If you're heading out to a national park or anywhere rustic enough to bring close encounters with wildlife, don't leave food in your car. The smell of food can be enough to entice bears, which will stop at nothing to reach their goal.
In 2010, bears in Yosemite National Park broke into 188 cars, causing nearly $96,000 in damage, according to the National Park Service (NPS). Some of the damage they can cause includes:
  • Breaking windows.
  • Crushing the roof of a car.
  • Bending frames.
  • Rupturing camper or RV walls.
  • Tearing into back-seat areas to reach a trunk.
Comprehensive auto insurance coverage, if you have it, will pay for animal damage. This type of protection is not automatic -- you'll have to add it to your policy, and it will raise your premium. You'll also likely have to pay a deductible before coverage kicks in.

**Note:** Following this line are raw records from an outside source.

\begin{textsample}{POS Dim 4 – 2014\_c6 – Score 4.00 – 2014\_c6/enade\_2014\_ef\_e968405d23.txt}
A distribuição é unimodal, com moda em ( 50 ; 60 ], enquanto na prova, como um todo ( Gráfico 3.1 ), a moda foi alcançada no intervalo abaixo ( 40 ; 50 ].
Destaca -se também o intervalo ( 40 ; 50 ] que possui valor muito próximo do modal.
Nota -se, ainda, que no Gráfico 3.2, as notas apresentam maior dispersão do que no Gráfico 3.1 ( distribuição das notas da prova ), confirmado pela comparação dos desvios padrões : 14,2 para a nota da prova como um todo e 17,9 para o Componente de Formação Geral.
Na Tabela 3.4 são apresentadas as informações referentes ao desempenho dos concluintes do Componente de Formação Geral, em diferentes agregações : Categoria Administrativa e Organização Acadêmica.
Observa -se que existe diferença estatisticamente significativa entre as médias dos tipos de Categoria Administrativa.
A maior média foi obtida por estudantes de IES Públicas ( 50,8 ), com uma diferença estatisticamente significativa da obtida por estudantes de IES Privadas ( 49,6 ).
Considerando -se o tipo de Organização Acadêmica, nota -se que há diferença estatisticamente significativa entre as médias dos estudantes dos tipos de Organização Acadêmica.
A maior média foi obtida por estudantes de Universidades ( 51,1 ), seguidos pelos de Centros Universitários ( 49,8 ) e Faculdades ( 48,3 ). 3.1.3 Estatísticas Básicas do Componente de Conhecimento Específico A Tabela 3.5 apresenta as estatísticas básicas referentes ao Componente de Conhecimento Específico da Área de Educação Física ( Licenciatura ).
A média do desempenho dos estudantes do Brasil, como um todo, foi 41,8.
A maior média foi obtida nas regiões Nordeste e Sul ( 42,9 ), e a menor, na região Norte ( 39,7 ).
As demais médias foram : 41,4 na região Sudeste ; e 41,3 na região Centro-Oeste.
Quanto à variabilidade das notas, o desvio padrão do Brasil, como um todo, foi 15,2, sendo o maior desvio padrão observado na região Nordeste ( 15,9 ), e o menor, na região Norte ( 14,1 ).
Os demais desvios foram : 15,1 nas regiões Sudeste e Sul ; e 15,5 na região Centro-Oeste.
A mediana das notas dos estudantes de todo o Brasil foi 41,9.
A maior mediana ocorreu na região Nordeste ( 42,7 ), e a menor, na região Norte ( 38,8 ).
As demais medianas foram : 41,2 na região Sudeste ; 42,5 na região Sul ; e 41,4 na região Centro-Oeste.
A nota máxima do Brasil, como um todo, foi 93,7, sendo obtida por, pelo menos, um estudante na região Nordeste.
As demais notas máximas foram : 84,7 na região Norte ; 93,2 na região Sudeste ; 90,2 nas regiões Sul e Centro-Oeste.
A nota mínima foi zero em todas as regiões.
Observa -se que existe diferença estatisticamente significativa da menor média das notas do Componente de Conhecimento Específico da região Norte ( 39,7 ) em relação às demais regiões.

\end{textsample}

In addition to the repair bill, you'll likely be hit with a fine as well. National parks, including Yosemite, often fine visitors for failing to store their food properly. Failure to comply with Yosemite's food storage rules, for example, can bring a fine of up to $5,000, vehicle impoundment and revocation of your camping permit.
Given the expensive consequences, it's best to prevent bears from targeting your car in the first place. For one thing, you'll avoid having your car ripped apart. In addition, you'll be protecting the bears themselves. Bears that become dependent on human food quickly become a nuisance, according to NPS. They start spending too much time near people (and their food), and if bears become aggressive, they have to be killed.
Yet bear-proofing your car is no easy feat. Yosemite alone has hundreds of American black bears. They are strong, curious and clever, and have an excellent sense of smell. Even food that has been removed from a car hours ago can leave an aroma strong enough to attract bears. Things that campers may not think twice about can pique a bear's curiosity -- like trash, soap, cosmetics, canned goods and unwashed dishes.
NPS provides the following guidelines for food storage:
  • Campers may store food in vehicles only during the day. The food must be hidden, and your windows must be completely closed.
  • Never store food in a pickup truck bed, or strap it to the top or side of your car.
  • After dark, remove all food from your car and store it in a bear-proof food locker. Many national park campsites make these lockers available to visitors for overnight food storage. Remove food only if you plan on eating it right away. Keep trash in the food locker as well (or put it in a bear-proof Dumpster).
  • Clean up the inside of your vehicle each day. Remove food wrappers, crumbs and beverage bottles.